1956 film by Henry Hathaway

23 Paces to Baker Street is a 1956 American DeLuxe Color mystery thriller film directed by Henry Hathaway. It was released by 20th Century-Fox and filmed in CinemaScope on location in London. The screenplay by Nigel Balchin was based on the 1938 novel Warrant for X by Philip MacDonald.

The 1939 British film The Nursemaid Who Disappeared was also based on MacDonald's novel.

==Plot==
Philip Hannon is a blind playwright who lives in a London flat with a spectacular view over the River Thames between Waterloo Bridge and Charing Cross Station. One day, he overhears part of a conversation in a pub that possibly involves a plot to commit a crime. He tries to contact Inspector Grovening, who offers no help, so Hannon, his butler and his American ex-fiancée Jean seek to bring the kidnappers to justice.
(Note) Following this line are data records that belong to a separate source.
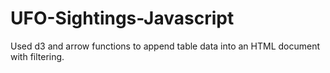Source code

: # UFO-Sightings-Javascript
Used d3 and arrow functions to append table data into an HTML document with filtering.
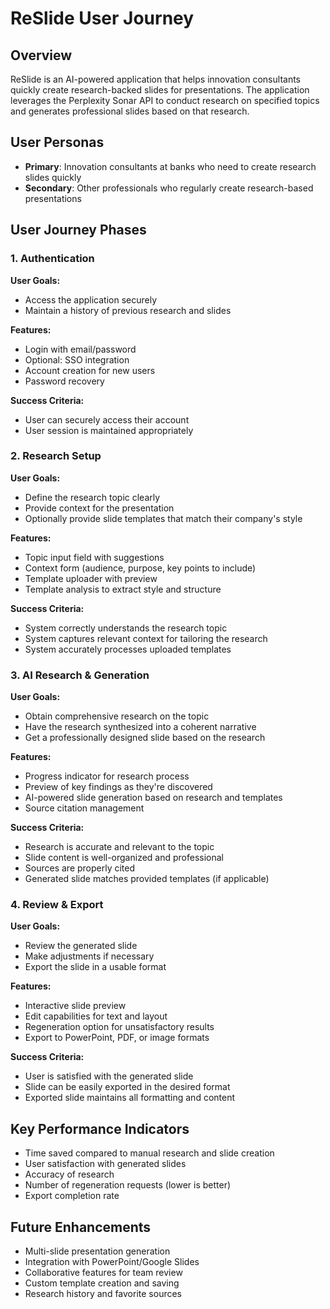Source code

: # ReSlide User Journey

## Overview
ReSlide is an AI-powered application that helps innovation consultants quickly create research-backed slides for presentations. The application leverages the Perplexity Sonar API to conduct research on specified topics and generates professional slides based on that research.

## User Personas
- **Primary**: Innovation consultants at banks who need to create research slides quickly
- **Secondary**: Other professionals who regularly create research-based presentations

## User Journey Phases

### 1. Authentication
**User Goals:**
- Access the application securely
- Maintain a history of previous research and slides

**Features:**
- Login with email/password
- Optional: SSO integration
- Account creation for new users
- Password recovery

**Success Criteria:**
- User can securely access their account
- User session is maintained appropriately

### 2. Research Setup
**User Goals:**
- Define the research topic clearly
- Provide context for the presentation
- Optionally provide slide templates that match their company's style

**Features:**
- Topic input field with suggestions
- Context form (audience, purpose, key points to include)
- Template uploader with preview
- Template analysis to extract style and structure

**Success Criteria:**
- System correctly understands the research topic
- System captures relevant context for tailoring the research
- System accurately processes uploaded templates

### 3. AI Research & Generation
**User Goals:**
- Obtain comprehensive research on the topic
- Have the research synthesized into a coherent narrative
- Get a professionally designed slide based on the research

**Features:**
- Progress indicator for research process
- Preview of key findings as they're discovered
- AI-powered slide generation based on research and templates
- Source citation management

**Success Criteria:**
- Research is accurate and relevant to the topic
- Slide content is well-organized and professional
- Sources are properly cited
- Generated slide matches provided templates (if applicable)

### 4. Review & Export
**User Goals:**
- Review the generated slide
- Make adjustments if necessary
- Export the slide in a usable format

**Features:**
- Interactive slide preview
- Edit capabilities for text and layout
- Regeneration option for unsatisfactory results
- Export to PowerPoint, PDF, or image formats

**Success Criteria:**
- User is satisfied with the generated slide
- Slide can be easily exported in the desired format
- Exported slide maintains all formatting and content

## Key Performance Indicators
- Time saved compared to manual research and slide creation
- User satisfaction with generated slides
- Accuracy of research
- Number of regeneration requests (lower is better)
- Export completion rate

## Future Enhancements
- Multi-slide presentation generation
- Integration with PowerPoint/Google Slides
- Collaborative features for team review
- Custom template creation and saving
- Research history and favorite sources 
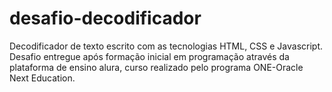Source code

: # desafio-decodificador
Decodificador de texto escrito com as tecnologias HTML, CSS e Javascript. Desafio entregue após formação inicial em programação através da plataforma de ensino alura, curso realizado pelo programa ONE-Oracle Next Education.

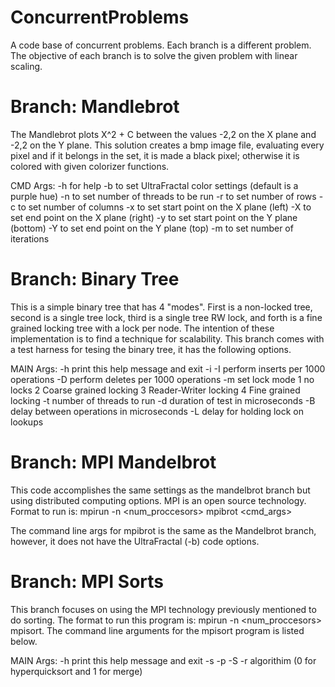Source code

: # ConcurrentProblems
A code base of concurrent problems. Each branch is a different problem. The objective of each branch is to solve the given problem with linear scaling.

# Branch: Mandlebrot
The Mandlebrot plots X^2 + C between the values -2,2 on the X plane and -2,2 on the Y plane. This solution creates a bmp image file, evaluating every pixel
and if it belongs in the set, it is made a black pixel; otherwise it is colored with given colorizer functions.

CMD Args:
  -h for help
  -b to set UltraFractal color settings (default is a purple hue)
  -n to set number of threads to be run
  -r to set number of rows
  -c to set number of columns
  -x to set start point on the X plane (left)
  -X to set end point on the X plane (right)
  -y to set start point on the Y plane (bottom)
  -Y to set end point on the Y plane (top)
  -m to set number of iterations

# Branch: Binary Tree
This is a simple binary tree that has 4 "modes". First is a non-locked tree, second is a single tree lock, third is a single tree RW lock, and forth is a fine grained locking tree with a lock per node. The intention of these implementation is to find a technique for scalability. This branch comes with a test harness for tesing the binary tree, it has the following options.

MAIN Args:
-h print this help message and exit
-i <start tree size>
-I <n> perform <n> inserts per 1000 operations
-D <n> perform <n> deletes per 1000 operations
-m <mode> set lock mode
    1 no locks
    2 Coarse grained locking
    3 Reader-Writer locking
    4 Fine grained locking
-t <nthreads> number of threads to run
-d <dur> duration of test in microseconds
-B <delay> delay between operations in microseconds
-L <delay> delay for holding lock on lookups
  
# Branch: MPI Mandelbrot
This code accomplishes the same settings as the mandelbrot branch but using distributed computing options. MPI is an open source technology. Format to run is: mpirun -n <num_proccesors> mpibrot <cmd_args>

The command line args for mpibrot is the same as the Mandelbrot branch, however, it does not have the UltraFractal (-b) code options.

# Branch: MPI Sorts
This branch focuses on using the MPI technology previously mentioned to do sorting. The format to run this program is: mpirun -n <num_proccesors> mpisort. The command line arguments for the mpisort program is listed below.

MAIN Args:
-h print this help message and exit
-s <size of dataset>
-p <print level>
-S <seed value>
-r algorithim (0 for hyperquicksort and 1 for merge)
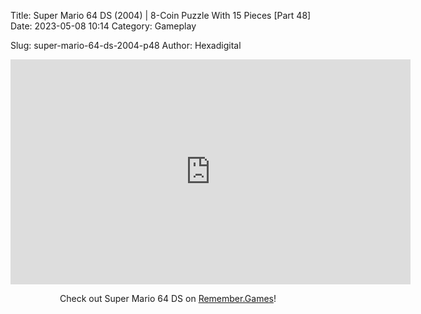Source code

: Title: Super Mario 64 DS (2004) | 8-Coin Puzzle With 15 Pieces [Part 48]
Date: 2023-05-08 10:14
Category: Gameplay

Slug: super-mario-64-ds-2004-p48
Author: Hexadigital

<center><iframe src="https://www.youtube.com/embed/Qs_zRezN1Ew?feature=oembed" allow="accelerometer; autoplay; encrypted-media; gyroscope; picture-in-picture" width="640" height="360" frameborder="0"></iframe>

Check out Super Mario 64 DS on [Remember.Games](https://remember.games/game/2250/super-mario-64-ds/)!</center>
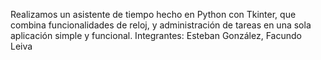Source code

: Realizamos un asistente de tiempo hecho en Python con Tkinter, que combina funcionalidades de reloj,  y administración de tareas en una sola aplicación simple y funcional. Integrantes: Esteban González, Facundo Leiva
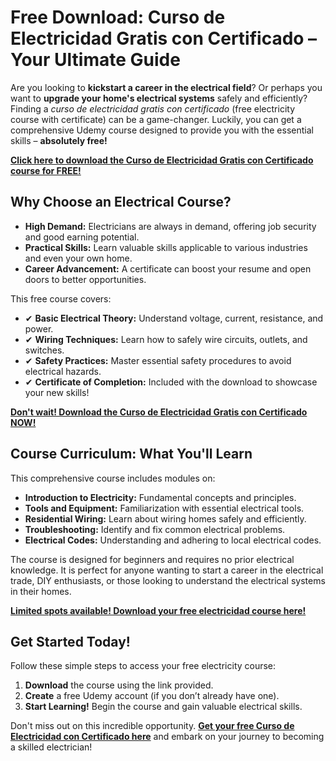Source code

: # Free Download: Curso de Electricidad Gratis con Certificado – Your Ultimate Guide

Are you looking to **kickstart a career in the electrical field**? Or perhaps you want to **upgrade your home's electrical systems** safely and efficiently? Finding a *curso de electricidad gratis con certificado* (free electricity course with certificate) can be a game-changer. Luckily, you can get a comprehensive Udemy course designed to provide you with the essential skills – **absolutely free!**

[**Click here to download the Curso de Electricidad Gratis con Certificado course for FREE!**](https://udemywork.com/curso-de-electricidad-gratis-con-certificado)

## Why Choose an Electrical Course?

*   **High Demand:** Electricians are always in demand, offering job security and good earning potential.
*   **Practical Skills:** Learn valuable skills applicable to various industries and even your own home.
*   **Career Advancement:** A certificate can boost your resume and open doors to better opportunities.

This free course covers:

*   ✔ **Basic Electrical Theory:** Understand voltage, current, resistance, and power.
*   ✔ **Wiring Techniques:** Learn how to safely wire circuits, outlets, and switches.
*   ✔ **Safety Practices:** Master essential safety procedures to avoid electrical hazards.
*   ✔ **Certificate of Completion:** Included with the download to showcase your new skills!

[**Don't wait! Download the Curso de Electricidad Gratis con Certificado NOW!**](https://udemywork.com/curso-de-electricidad-gratis-con-certificado)

## Course Curriculum: What You'll Learn

This comprehensive course includes modules on:

*   **Introduction to Electricity:** Fundamental concepts and principles.
*   **Tools and Equipment:** Familiarization with essential electrical tools.
*   **Residential Wiring:** Learn about wiring homes safely and efficiently.
*   **Troubleshooting:** Identify and fix common electrical problems.
*   **Electrical Codes:** Understanding and adhering to local electrical codes.

The course is designed for beginners and requires no prior electrical knowledge. It is perfect for anyone wanting to start a career in the electrical trade, DIY enthusiasts, or those looking to understand the electrical systems in their homes.

[**Limited spots available! Download your free electricidad course here!**](https://udemywork.com/curso-de-electricidad-gratis-con-certificado)

## Get Started Today!

Follow these simple steps to access your free electricity course:

1.  **Download** the course using the link provided.
2.  **Create** a free Udemy account (if you don’t already have one).
3.  **Start Learning!** Begin the course and gain valuable electrical skills.

Don't miss out on this incredible opportunity. **[Get your free Curso de Electricidad con Certificado here](https://udemywork.com/curso-de-electricidad-gratis-con-certificado)** and embark on your journey to becoming a skilled electrician!
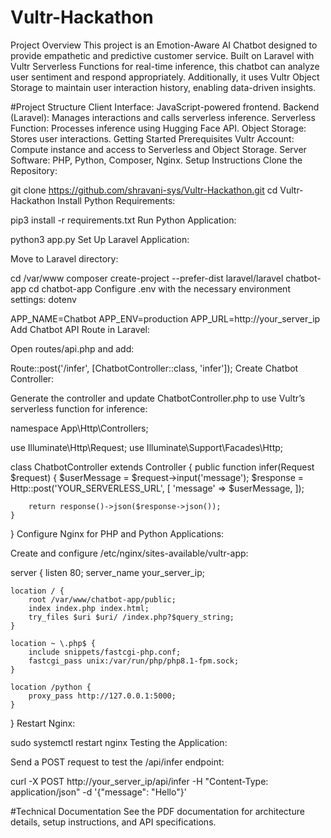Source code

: # Vultr-Hackathon
Project Overview
This project is an Emotion-Aware AI Chatbot designed to provide empathetic and predictive customer service. Built on Laravel with Vultr Serverless Functions for real-time inference, this chatbot can analyze user sentiment and respond appropriately. Additionally, it uses Vultr Object Storage to maintain user interaction history, enabling data-driven insights.

#Project Structure
Client Interface: JavaScript-powered frontend.
Backend (Laravel): Manages interactions and calls serverless inference.
Serverless Function: Processes inference using Hugging Face API.
Object Storage: Stores user interactions.
Getting Started
Prerequisites
Vultr Account: Compute instance and access to Serverless and Object Storage.
Server Software: PHP, Python, Composer, Nginx.
Setup Instructions
Clone the Repository:

git clone https://github.com/shravani-sys/Vultr-Hackathon.git
cd Vultr-Hackathon
Install Python Requirements:


pip3 install -r requirements.txt
Run Python Application:


python3 app.py
Set Up Laravel Application:

Move to Laravel directory:

cd /var/www
composer create-project --prefer-dist laravel/laravel chatbot-app
cd chatbot-app
Configure .env with the necessary environment settings:
dotenv

APP_NAME=Chatbot
APP_ENV=production
APP_URL=http://your_server_ip
Add Chatbot API Route in Laravel:

Open routes/api.php and add:

Route::post('/infer', [ChatbotController::class, 'infer']);
Create Chatbot Controller:

Generate the controller and update ChatbotController.php to use Vultr’s serverless function for inference:

namespace App\Http\Controllers;

use Illuminate\Http\Request;
use Illuminate\Support\Facades\Http;

class ChatbotController extends Controller
{
    public function infer(Request $request)
    {
        $userMessage = $request->input('message');
        $response = Http::post('YOUR_SERVERLESS_URL', [
            'message' => $userMessage,
        ]);

        return response()->json($response->json());
    }
}
Configure Nginx for PHP and Python Applications:

Create and configure /etc/nginx/sites-available/vultr-app:

server {
    listen 80;
    server_name your_server_ip;

    location / {
        root /var/www/chatbot-app/public;
        index index.php index.html;
        try_files $uri $uri/ /index.php?$query_string;
    }

    location ~ \.php$ {
        include snippets/fastcgi-php.conf;
        fastcgi_pass unix:/var/run/php/php8.1-fpm.sock;
    }

    location /python {
        proxy_pass http://127.0.0.1:5000;
    }
}
Restart Nginx:

sudo systemctl restart nginx
Testing the Application:

Send a POST request to test the /api/infer endpoint:

curl -X POST http://your_server_ip/api/infer -H "Content-Type: application/json" -d '{"message": "Hello"}'

#Technical Documentation
See the PDF documentation for architecture details, setup instructions, and API specifications.

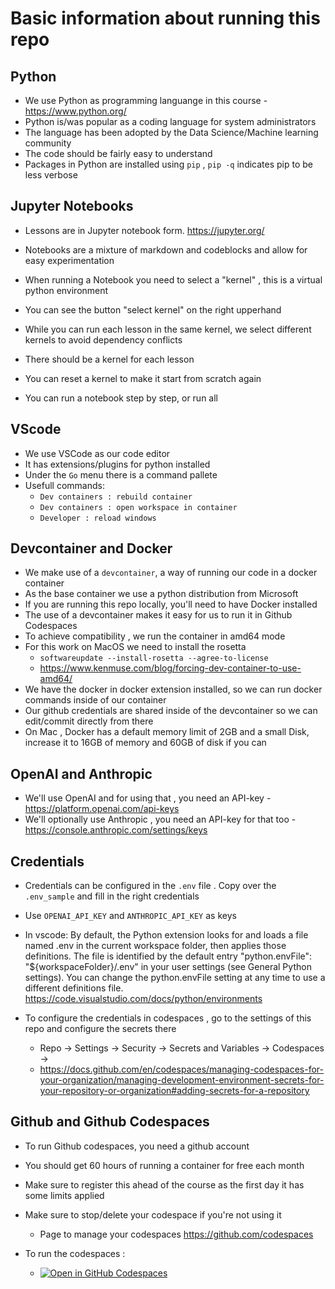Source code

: # Basic information about running this repo

## Python
- We use Python as programming languange in this course - <https://www.python.org/>
- Python is/was popular as a coding language for system administrators
- The language has been adopted by the Data Science/Machine learning community
- The code should be fairly easy to understand
- Packages in Python are installed using `pip` , `pip -q` indicates pip to be less verbose

## Jupyter Notebooks
- Lessons are in Jupyter notebook form. <https://jupyter.org/>
- Notebooks are a mixture of markdown and codeblocks and allow for easy experimentation

- When running a Notebook you need to select a "kernel" , this is a virtual python environment
- You can see the button "select kernel" on the right upperhand
- While you can run each lesson in the same kernel, we select different kernels to avoid dependency conflicts
- There should be a kernel for each lesson
- You can reset a kernel to make it start from scratch again
- You can run a notebook step by step, or run all

## VScode
- We use VSCode as our code editor
- It has extensions/plugins for python installed
- Under the `Go` menu there is a command pallete
- Usefull commands:
    - `Dev containers : rebuild container`
    - `Dev containers : open workspace in container`
    - `Developer : reload windows`

## Devcontainer and Docker
- We make use of a `devcontainer`, a way of running our code in a docker container
- As the base container we use a python distribution from Microsoft
- If you are running this repo locally, you'll need to have Docker installed
- The use of a devcontainer makes it easy for us to run it in Github Codespaces
- To achieve compatibility , we run the container in amd64 mode
- For this work on MacOS we need to install the rosetta
    - `softwareupdate --install-rosetta --agree-to-license`
    -  https://www.kenmuse.com/blog/forcing-dev-container-to-use-amd64/
- We have the docker in docker extension installed, so we can run docker commands inside of our container
- Our github credentials are shared inside of the devcontainer so we can edit/commit directly from there
- On Mac , Docker has a default memory limit of 2GB and a small Disk, increase it to 16GB of memory and 60GB of disk if you can

## OpenAI and Anthropic
- We'll use OpenAI and for using that , you need an API-key - <https://platform.openai.com/api-keys>
- We'll optionally use Anthropic , you need an API-key for that too  - <https://console.anthropic.com/settings/keys>

## Credentials
- Credentials can be configured in the `.env` file . Copy over the `.env_sample` and fill in the right credentials
- Use `OPENAI_API_KEY` and `ANTHROPIC_API_KEY` as keys

- In vscode: By default, the Python extension looks for and loads a file named .env in the current workspace folder, then applies those definitions. The file is identified by the default entry "python.envFile": "${workspaceFolder}/.env" in your user settings (see General Python settings). You can change the python.envFile setting at any time to use a different definitions file. <https://code.visualstudio.com/docs/python/environments>

- To configure the credentials in codespaces , go to the settings of this repo and configure the secrets there
    - Repo -> Settings -> Security -> Secrets and Variables -> Codespaces -> 
    - <https://docs.github.com/en/codespaces/managing-codespaces-for-your-organization/managing-development-environment-secrets-for-your-repository-or-organization#adding-secrets-for-a-repository>

## Github and Github Codespaces
- To run Github codespaces, you need a github account
- You should get 60 hours of running a container for free each month
- Make sure to register this ahead of the course as the first day it has some limits applied

- Make sure to stop/delete your codespace if you're not using it
    - Page to manage your codespaces <https://github.com/codespaces>
- To run the codespaces :
    - [![Open in GitHub Codespaces](https://github.com/codespaces/badge.svg)](https://codespaces.new/jedi4ever/genai-devops-workshop)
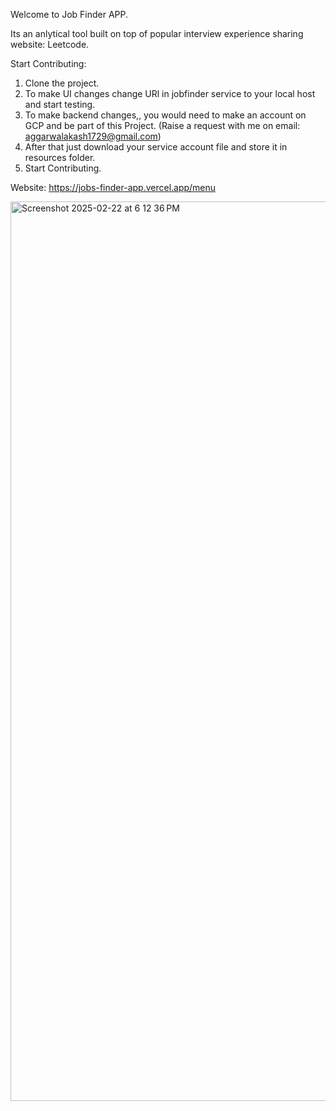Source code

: Welcome to Job Finder APP.

Its an anlytical tool built on top of popular interview experience sharing website: Leetcode.


Start Contributing: 

1. Clone the project.
2. To make UI changes change URl in jobfinder service to your local host and start testing.
3. To make backend changes,, you would need to make an account on GCP and be part of this Project. (Raise a request with me on email: aggarwalakash1729@gmail.com)
4. After that just download your service account file and store it in resources folder. 
5. Start Contributing.


Website: https://jobs-finder-app.vercel.app/menu


<img width="1439" alt="Screenshot 2025-02-22 at 6 12 36 PM" src="https://github.com/user-attachments/assets/1eeeb8e1-4365-4423-b85f-3a095ca8b377" />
Their sleuthing soon leads them to a nanny agency with dire repercussions.

==Cast==

- Van Johnson as Phillip Hannon
- Vera Miles as Jean Lennox
- Cecil Parker as Bob Matthews
- Patricia Laffan as Miss Alice MacDonald
- Maurice Denham as Inspector Grovening
- Isobel Elsom as Lady Syrett
- Estelle Winwood as Barmaid
- Liam Redmond as Mr. Murch
- Martin Benson as Pillings
- Natalie Norwick as Janet Murch
- Terence De Marney as Sergeant Luce

==Reception==
In a contemporary review for The New York Times, critic Bosley Crowther wrote:
[A] large part of this picture is curiously casual and slow, as Van Johnson, as the blind man, bores the mischief out of everybody with his hazy suspicions. He bores Vera Miles as his ex-sweetheart. She would much rather bill and coo. He bores Cecil Parker as his butler. He would rather make cultivated gags. And, for that matter, he bores the audience, too. ... [M]atters do start popping about half or two-thirds of the way along, when it is finally discovered, through various coincidences, that something has been cooking all the time. But you have to depend on Mr. Johnson—and Nigel Balchin, the screenwriter—to give you the details after they've been discovered. This is not a good way to get people interested in a mystery show. ... But it would be a more exciting picture if it got going with a little more snap, established a more compelling mystery and built up some genuine suspense.